音劇『朱と煤』エムキチビート DVD

色盲の主人公は、兄弟から苛められて育ちます。ですが頭も顔もいい主人公、人一倍努力し、内に秘めたる野心とともに、上へと駆け上がっていきます。だが……という物語。色んな人の愛が関わってくるお話しです。

とても見易い舞台だと思いました。昔と今が、入れ替わり立ち替わりしますが、平野さんの演技力もさることながら、演出がうまく、今がどの場面なのか違和感なくスッと入ってきます。心揺さぶられる部分もとても多いのですが、重くなりすぎず余韻の残る作品です。
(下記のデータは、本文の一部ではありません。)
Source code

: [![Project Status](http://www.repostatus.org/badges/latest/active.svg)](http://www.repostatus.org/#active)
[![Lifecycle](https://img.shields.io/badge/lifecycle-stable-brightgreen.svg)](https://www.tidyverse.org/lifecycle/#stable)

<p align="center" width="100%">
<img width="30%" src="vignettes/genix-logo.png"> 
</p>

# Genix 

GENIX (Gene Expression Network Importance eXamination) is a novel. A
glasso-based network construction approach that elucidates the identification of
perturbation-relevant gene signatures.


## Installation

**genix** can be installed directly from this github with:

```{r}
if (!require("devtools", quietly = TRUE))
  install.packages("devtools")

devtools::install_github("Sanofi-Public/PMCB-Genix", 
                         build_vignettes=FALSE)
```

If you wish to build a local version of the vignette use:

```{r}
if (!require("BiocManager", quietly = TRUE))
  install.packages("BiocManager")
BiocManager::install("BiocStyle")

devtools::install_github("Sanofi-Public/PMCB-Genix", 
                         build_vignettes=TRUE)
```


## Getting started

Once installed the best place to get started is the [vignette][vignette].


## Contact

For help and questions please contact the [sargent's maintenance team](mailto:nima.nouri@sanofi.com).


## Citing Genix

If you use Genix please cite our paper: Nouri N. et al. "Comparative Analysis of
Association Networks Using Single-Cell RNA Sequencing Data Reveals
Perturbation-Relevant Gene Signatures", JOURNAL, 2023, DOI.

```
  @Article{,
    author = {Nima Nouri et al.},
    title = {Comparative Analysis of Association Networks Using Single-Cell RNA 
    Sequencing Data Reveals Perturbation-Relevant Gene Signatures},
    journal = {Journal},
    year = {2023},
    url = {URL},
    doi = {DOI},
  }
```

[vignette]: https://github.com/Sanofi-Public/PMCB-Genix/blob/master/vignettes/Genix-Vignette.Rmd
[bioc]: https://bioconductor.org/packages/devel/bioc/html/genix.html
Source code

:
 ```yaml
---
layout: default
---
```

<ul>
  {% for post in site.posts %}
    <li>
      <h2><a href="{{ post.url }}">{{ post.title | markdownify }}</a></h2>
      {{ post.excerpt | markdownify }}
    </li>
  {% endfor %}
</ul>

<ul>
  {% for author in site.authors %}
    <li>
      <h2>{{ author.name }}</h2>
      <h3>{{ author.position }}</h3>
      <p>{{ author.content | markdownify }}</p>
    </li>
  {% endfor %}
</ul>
平野良演じる煤からは内に秘めた葛藤、野心、情熱、孤独。ひしひしと伝わってきます。
見たまま明るいだけ、暗いだけの役ならある程度誰でも出来ると思うんです。でも平野良は見た感じそんな事なさそうなのに、内に色々秘めてるよね?と思わせるのが非常に上手い。大丈夫かな…ダメだよ、落ち着けー!と目を離せない。引き込まれる。

歌もすごい。上手いだけじゃなくて、気持ちがダイレクトにくる。何重奏にもなってもぶれない。こんなに歌えるのかとびっくりする。曲がとにかく素敵で、何重にも絡みあっていくのだけど、耳心地がとても良い。

DVDじゃなくて舞台を見に行きたかった。もし再演の機会があれば、平野さんがKENさんの歌い方に寄せてる場面もあったので、違うペアも見てみたいな。影をダブルキャストにして集客したらどうかな。と勝手に思いました。